§ **What needs to be done**:
Please repeat every record exactly, leaving out any pictures.

§ **Given data**:

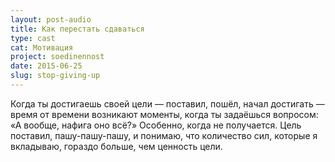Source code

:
 ```yaml
---
layout: post-audio
title: Как перестать сдаваться
type: cast
cat: Мотивация
project: soedinennost
date: 2015-06-25
slug: stop-giving-up
---
```


Когда ты достигаешь своей цели — поставил, пошёл, начал достигать — время от времени возникают моменты, когда ты задаёшься вопросом: «А вообще, нафига оно всё?» Особенно, когда не получается. Цель поставил, пашу-пашу-пашу, и понимаю, что количество сил, которые я вкладываю, гораздо больше, чем ценность цели.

§ **Response to the task**:
Source code

:
 ```yaml
---
layout: post-audio
title: Как перестать сдаваться
type: cast
cat: Мотивация
project: soedinennost
date: 2015-06-25
slug: stop-giving-up
---
```


Когда ты достигаешь своей цели — поставил, пошёл, начал достигать — время от времени возникают моменты, когда ты задаёшься вопросом: «А вообще, нафига оно всё?» Особенно, когда не получается. Цель поставил, пашу-пашу-пашу, и понимаю, что количество сил, которые я вкладываю, гораздо больше, чем ценность цели.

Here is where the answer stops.